* _Exercise data_:
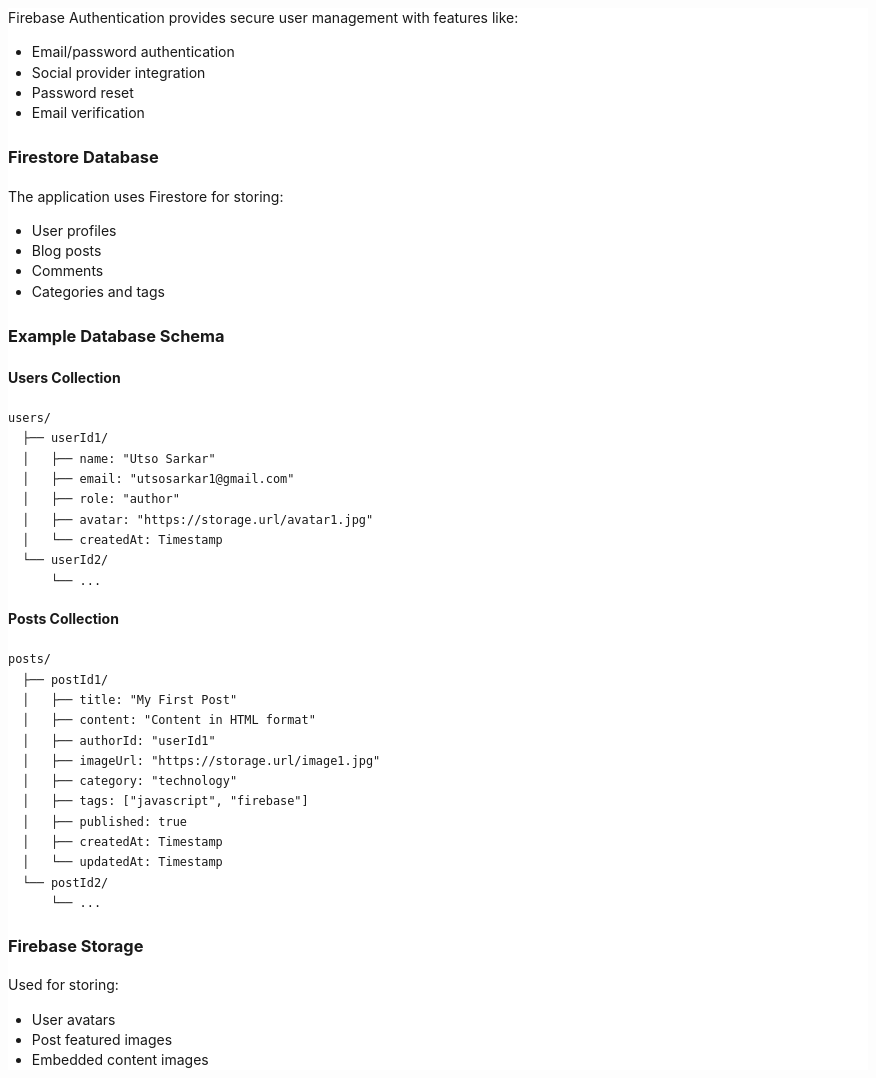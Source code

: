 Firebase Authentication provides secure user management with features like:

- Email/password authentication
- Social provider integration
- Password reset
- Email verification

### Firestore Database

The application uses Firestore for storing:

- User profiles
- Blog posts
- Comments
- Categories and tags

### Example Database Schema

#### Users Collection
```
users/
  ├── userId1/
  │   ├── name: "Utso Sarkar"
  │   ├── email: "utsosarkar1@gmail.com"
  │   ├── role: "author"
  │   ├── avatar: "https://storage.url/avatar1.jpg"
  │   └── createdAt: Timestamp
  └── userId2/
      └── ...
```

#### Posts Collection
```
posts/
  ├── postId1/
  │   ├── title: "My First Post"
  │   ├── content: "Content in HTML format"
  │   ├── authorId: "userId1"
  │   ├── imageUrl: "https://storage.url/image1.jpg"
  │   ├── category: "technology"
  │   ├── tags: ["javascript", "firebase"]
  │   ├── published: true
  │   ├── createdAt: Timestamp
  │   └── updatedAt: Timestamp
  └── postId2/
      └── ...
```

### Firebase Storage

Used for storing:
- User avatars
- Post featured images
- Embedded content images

* _What is needed_:
What are the lines from the one with "- User profiles" through the last line of the records above? Quote them exactly and add nothing.

* _Solution_:
- User profiles
- Blog posts
- Comments
- Categories and tags

### Example Database Schema

#### Users Collection
```
users/
  ├── userId1/
  │   ├── name: "Utso Sarkar"
  │   ├── email: "utsosarkar1@gmail.com"
  │   ├── role: "author"
  │   ├── avatar: "https://storage.url/avatar1.jpg"
  │   └── createdAt: Timestamp
  └── userId2/
      └── ...
```

#### Posts Collection
```
posts/
  ├── postId1/
  │   ├── title: "My First Post"
  │   ├── content: "Content in HTML format"
  │   ├── authorId: "userId1"
  │   ├── imageUrl: "https://storage.url/image1.jpg"
  │   ├── category: "technology"
  │   ├── tags: ["javascript", "firebase"]
  │   ├── published: true
  │   ├── createdAt: Timestamp
  │   └── updatedAt: Timestamp
  └── postId2/
      └── ...
```

### Firebase Storage

Used for storing:
- User avatars
- Post featured images
- Embedded content images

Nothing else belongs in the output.